Андрюшка Мизюрев был черемисом, не вернувшимся после армии домой, а решившим посмотреть мир, который ни в своей марийской деревне Тайганур, где жили и работали традиционные плотники-срубщики, далекой даже от Йошкар-Олы, ни на ракетной точке в Забайкалье, где Андрюшка поварил, он не знал и не ощущал. Как, ободранный и голодный, он ранней весной оказался в нашем дачном поселке, дембель не понимал вовсе.
— Да как-то так, дядя Вова, получилось: сел в поезд, а потом из него вышел.
Андрюшка по крестьянской жадности на свои не пил и не курил, на чужие — только «баловался», но мог на завтрак, обед и ужин подчистую спороть с добавками все, что ему давали, не пренебрегая постоянным подножным кормом, к коему относились яблоки, груши, овощи и ягоды, бесхозно произраставшие на участке.

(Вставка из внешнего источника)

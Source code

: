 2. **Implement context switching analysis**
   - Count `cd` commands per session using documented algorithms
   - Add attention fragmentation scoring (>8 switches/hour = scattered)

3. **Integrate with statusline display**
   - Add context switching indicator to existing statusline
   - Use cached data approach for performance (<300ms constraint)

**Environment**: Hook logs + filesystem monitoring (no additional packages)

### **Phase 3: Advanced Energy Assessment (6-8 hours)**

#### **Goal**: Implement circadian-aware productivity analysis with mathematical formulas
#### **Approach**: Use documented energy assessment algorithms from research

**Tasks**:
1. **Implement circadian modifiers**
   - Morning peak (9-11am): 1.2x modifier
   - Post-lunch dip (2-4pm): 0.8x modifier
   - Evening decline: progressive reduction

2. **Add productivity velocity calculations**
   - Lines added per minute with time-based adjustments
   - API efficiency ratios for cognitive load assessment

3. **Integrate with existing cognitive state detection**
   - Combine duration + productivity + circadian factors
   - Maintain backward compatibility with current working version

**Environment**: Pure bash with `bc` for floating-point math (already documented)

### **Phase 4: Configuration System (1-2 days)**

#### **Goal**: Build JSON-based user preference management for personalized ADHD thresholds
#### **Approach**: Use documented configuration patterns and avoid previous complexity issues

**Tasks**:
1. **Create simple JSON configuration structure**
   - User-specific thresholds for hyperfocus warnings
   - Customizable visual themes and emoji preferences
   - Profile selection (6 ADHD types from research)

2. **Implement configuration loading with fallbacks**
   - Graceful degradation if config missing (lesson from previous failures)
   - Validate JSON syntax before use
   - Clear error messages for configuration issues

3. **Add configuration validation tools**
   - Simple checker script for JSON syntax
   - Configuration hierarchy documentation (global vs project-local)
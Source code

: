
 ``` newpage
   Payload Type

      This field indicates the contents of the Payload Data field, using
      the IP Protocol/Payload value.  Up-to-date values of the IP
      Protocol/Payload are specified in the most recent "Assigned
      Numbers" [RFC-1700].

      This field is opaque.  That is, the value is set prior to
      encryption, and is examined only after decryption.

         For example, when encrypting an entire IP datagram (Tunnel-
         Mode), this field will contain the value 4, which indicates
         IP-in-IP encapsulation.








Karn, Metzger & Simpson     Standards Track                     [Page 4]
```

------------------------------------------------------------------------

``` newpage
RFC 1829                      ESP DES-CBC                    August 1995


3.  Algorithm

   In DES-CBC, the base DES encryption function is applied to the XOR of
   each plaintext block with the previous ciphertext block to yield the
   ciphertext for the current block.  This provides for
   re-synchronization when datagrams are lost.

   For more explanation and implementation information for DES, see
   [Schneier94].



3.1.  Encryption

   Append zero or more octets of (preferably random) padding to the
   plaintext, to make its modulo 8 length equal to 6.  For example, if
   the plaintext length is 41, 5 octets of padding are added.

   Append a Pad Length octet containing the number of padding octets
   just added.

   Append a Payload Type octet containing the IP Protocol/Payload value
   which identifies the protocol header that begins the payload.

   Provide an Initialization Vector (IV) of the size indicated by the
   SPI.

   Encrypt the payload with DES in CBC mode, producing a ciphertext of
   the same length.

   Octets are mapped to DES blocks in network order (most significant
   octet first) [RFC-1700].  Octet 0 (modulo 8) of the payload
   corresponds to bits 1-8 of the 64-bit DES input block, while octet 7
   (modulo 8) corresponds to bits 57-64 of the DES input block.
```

— Андреналина во мне не хватает, — оправдывался обжора, кем-то наученный. При этом парнишка сохранял стройность фигуры и ясность мысли.
А мысль у него была одна: разбогатеть так, чтобы появиться дома городским модным парнем с тысячей рублей в кармане и подарками близким на общую сумму триста пятьдесят рублей. У него, как у Шуры Балаганова, все было рассчитано до копейки. За осуществление этой мечты он был готов выполнять любую работу. Причем в любое время: он никуда и никогда не торопился. Может, из этого и состоит душа далекого, но близкого марийского народа?
И я купился на такого Балду, так как любому владельцу дачного хозяйства всегда нужен работник: повар, конюх и плотник, — да где мне найти такого, не слишком дорогого? Хотя, в отличие от легендарного умельца, крестьянский сын Андрюшка мог копать, а мог и не копать, но, главное, мог сторожить место своего проживания. С местными мужиками, браконьерствовавшими хилой рыбной ловлей на бывшей великой своими запасами реке Волге, Андрюшка часто уходил в ночь, пренебрегая третьим и обязательным для выполнения поручением. Потом весь улов жарил или коптил, ел сам и от души угощал хозяев и их гостей скукоженными до мизинца мальками.
Был разгар лета, на даче жили отдыхающие, и проблема охраны, в общем, не стояла. Андрюшка был мелкокучерявым, белозубым, вечно улыбающимся чистюлей, совершенно лишенным даже малых внешних признаков деградации. И меня это устраивало.
Он, на самом-то деле, нужен мне был на осень. Когда дачники съезжали, а лихие парубки из соседней деревни начинали любимое народное дело — безнаказанно грабить дачи. Брали все, что хозяева не вывозили в город или не закапывали в огородных схронах, включая все железные изделия до крыш, сдававшиеся в металлолом. С главными махновцами, своими ровесниками, Андрюшка скоро подружился и даже нашел себе среди них девушку, которая по своим морально-техническим характеристикам парубкам давно уже была в обузу.